Moral Corporate Culture


The corporate culture of a company influences its stakeholders’ moral judgments. A strong corporate culture is essential in influencing employees to act and speak honestly. The characteristics of a company’s culture determine the nature and quantity of business that it attracts. There is a strong correlation between corporate culture and the ability of a company to increase its market share. Customers are happier and more confident when dealing with a company that upholds high levels of integrity. Culture is not only essential in winning customers but also helps retain top talent employees within the organization (Smimou, 2020). Reducing employee turnover assists companies in reducing costs associated with hiring. A good corporate culture rewards employees for their hard work, and hence they feel satisfied working with the company. Investors associate good work ethics with a moral corporate culture because they are assured that their funds are protected. Moral corporate culture matters when a company is trying to access funds from the money markets. Developing a moral corporation is essential for the growth and sustainability of a company through creating customer loyalty, employee satisfaction, and stakeholders’ confidence.

Case for Moral Corporate Culture

The general public has become aware of the moral responsibilities of a company. They expect companies to uphold high moral values and work in the best interest of all stakeholders. “Immoral” companies could face harsher punishments because of the increasing detest for dishonest behavior in society. Governments have passed stricter regulations on companies that breach laws, especially after the financial crisis of 2008 (Shaw, 2021). The public is knowledgeable due to social media, and they can scrutinize companies for any unethical dealings. The attention on corporate culture necessitated the discussion on the moral responsibility of corporates. The ethical commitment extends beyond what is under the company’s control to account for actions that may harm society. Therefore, moral responsibility also covers the dimension in which companies could be blamed for their actions.

For example, the Gulf of Mexico’s oil spill was blamed on a company and actions taken against it. Shaw (2021) suggests that the dimension of responsibility for harmful effects considers companies as legal entities expected to have moral values. Such consideration matters for companies because they must create a culture that reflects the values of the organization. The challenge is that sometimes individuals representing the company can act against the company’s moral values because they don’t face the same reputational risk as the company. However, the argument of considering a corporate as a moral person implies that organizations must have a strong moral culture that binds all stakeholders.

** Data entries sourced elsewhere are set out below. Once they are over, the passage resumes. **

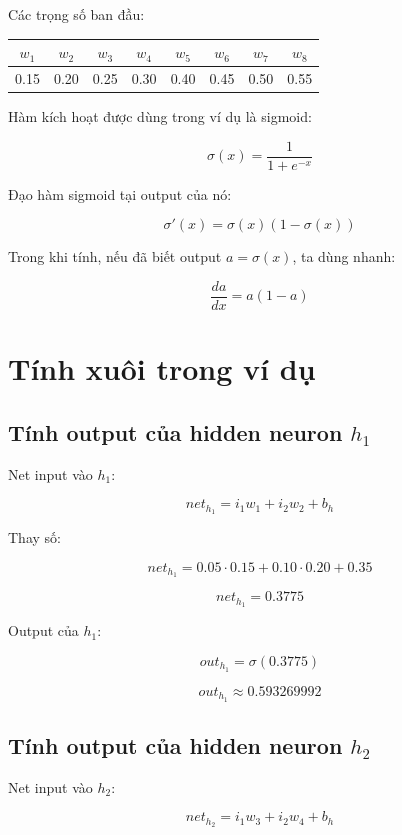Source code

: \documentclass[12pt,a4paper]{report}
\begin{document}
Các trọng số ban đầu:

\begin{center}
\begin{tabular}{cccccccc}
\toprule
$w_1$ & $w_2$ & $w_3$ & $w_4$ & $w_5$ & $w_6$ & $w_7$ & $w_8$ \\
\midrule
0.15 & 0.20 & 0.25 & 0.30 & 0.40 & 0.45 & 0.50 & 0.55 \\
\bottomrule
\end{tabular}
\end{center}

Hàm kích hoạt được dùng trong ví dụ là sigmoid:

\[
    \sigma(x)=\frac{1}{1+e^{-x}}
\]

Đạo hàm sigmoid tại output của nó:

\[
    \sigma'(x)=\sigma(x)\left(1-\sigma(x)\right)
\]

Trong khi tính, nếu đã biết output $a=\sigma(x)$, ta dùng nhanh:

\[
    \frac{da}{dx}=a(1-a)
\]

\chapter{Tính xuôi trong ví dụ}

\section{Tính output của hidden neuron $h_1$}

Net input vào $h_1$:

\[
    net_{h_1}=i_1w_1+i_2w_2+b_h
\]

Thay số:

\[
    net_{h_1}
    =
    0.05\cdot 0.15
    +
    0.10\cdot 0.20
    +
    0.35
\]

\[
    net_{h_1}=0.3775
\]

Output của $h_1$:

\[
    out_{h_1}=\sigma(0.3775)
\]

\[
    out_{h_1}\approx 0.593269992
\]

\section{Tính output của hidden neuron $h_2$}

Net input vào $h_2$:

\[
    net_{h_2}=i_1w_3+i_2w_4+b_h
\]
\end{document}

Individual actions determine the culture of corporations. The actions of a firm are a sum of the actions of various stakeholders within the organization. The moral agency problem arises because the company is responsible for the individual’s actions, but no individual is liable for the company’s actions. According to Smimou (2020), the agency problem is central to the discussion of corporate moral responsibility. The lack of accountability on the individual’s part implies that people can hide behind corporate responsibility to harm society. For example, the 2008 crisis was created by the greed of individuals acting for some financial institutions. Unfortunately, the individuals could not be held liable because the companies were penalized as corporate entities. The moral agency problem provides another reason why companies should focus on creating a solid corporate culture. Corporates must create a culture aligned to their values to reduce individuals’ chances of pursuing their self-interests (Gillin, 2020). A corporate moral culture aligns the individual’s interests to the company’s objectives so that stakeholders can find purpose in what they do. Besides, companies could employ their moral compass in all internal processes like hiring to ensure the right people join the company.

The decision structure of the organization shapes the acts of an individual within an organization. It is assumed that companies give employees responsibilities and instructions that guide them on operations (Keneley, 2020). Individual action is linked to the company’s objectives, and hence the company is responsible for its actions. Over time, governments and scholars worldwide analyzed the relationship between individual actions and companies’ moral responsibility. The firm’s operational mechanisms determine the dimension within which the instructions of the company bind an individual. Specifically, leaders within the organization and critical decision-makers have the freedom to decide compared to junior workers. The corporate culture is important in aligning corporate moral behavior with individual behavior representing the organization.

The case for leaders highlighted that the moral responsibility of companies and individuals is not mutually exclusive. According to Sendlhofer (2020), the decision structure argument assumes that the company’s decisions and the individual decisions cannot be separated. However, the individual decisions are linked to the corporate culture only if the individual can prove that they acted in the company’s best interest. Companies can separate personal moral responsibility from corporate culture if they work against laid procedures and policies. Moral corporate culture is critical in ensuring that ethical standards guide individual actions to avoid confusion. A transparent corporate culture helps to distinguish behavior that is outside the norm and compel individuals to comply.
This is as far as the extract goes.